**EXERCISE REQUIREMENTS**
The answer must consist of every line in the data that contains "have".

***** ENTRIES PROVIDED

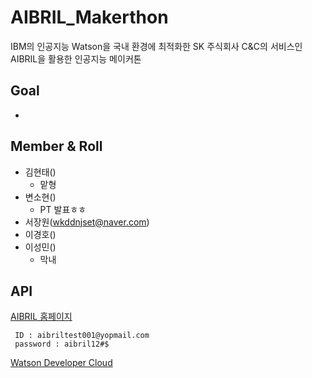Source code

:# AIBRIL_Makerthon
IBM의 인공지능 Watson을 국내 환경에 최적화한 SK 주식회사 C&C의 서비스인 AIBRIL을 활용한 인공지능 메이커톤

## Goal
  -
  
## Member & Roll

- 김현태()
    - 맡형
- 변소현()
    - PT 발표ㅎㅎ 
- 서장원(wkddnjset@naver.com) 
- 이경호()
- 이성민()
    - 막내

## API

[AIBRIL 홈페이지](www.aibril.com)

     ID : aibriltest001@yopmail.com
     password : aibril12#$

[Watson Developer Cloud](https://github.com/watson-developer-cloud)
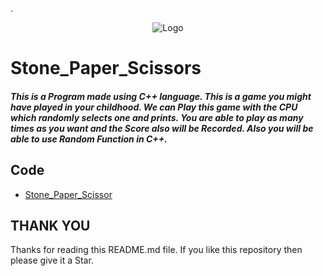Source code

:.<center> ![Logo](https://media.tenor.com/7HFPLm7Rl8oAAAAM/321-count-down.gif)  </center>


# Stone_Paper_Scissors

##### This is a Program made using C++ language. This is a game you might have played in your childhood. We can Play this game with the CPU which randomly selects one and prints. You are able to play as many times as you want and the Score also will be Recorded. Also you will be able to use Random Function in C++.

## Code

- [Stone_Paper_Scissor](Stone_Paper_Scissor.cpp)

## THANK YOU

Thanks for reading this README.md file. If you like this repository then please give it a Star.
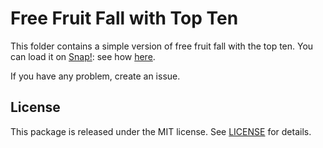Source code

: # Free Fruit Fall with Top Ten

This folder contains a simple version of free fruit fall with the top ten.
You can load it on [Snap!](https://snap.berkeley.edu/): see how [here](https://github.com/bilardi/snap/blob/master/README.md).

If you have any problem, create an issue.

## License

This package is released under the MIT license.  See [LICENSE](LICENSE) for details.
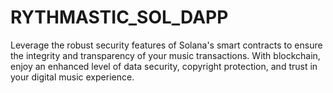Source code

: # RYTHMASTIC_SOL_DAPP
Leverage the robust security features of Solana's smart contracts to ensure the integrity and transparency of your music transactions. With blockchain, enjoy an enhanced level of data security, copyright protection, and trust in your digital music experience.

**********

**YOUR SOLUTION**
##### This is a Program made using C++ language. This is a game you might have played in your childhood. We can Play this game with the CPU which randomly selects one and prints. You are able to play as many times as you want and the Score also will be Recorded. Also you will be able to use Random Function in C++.
If you have any problem, create an issue.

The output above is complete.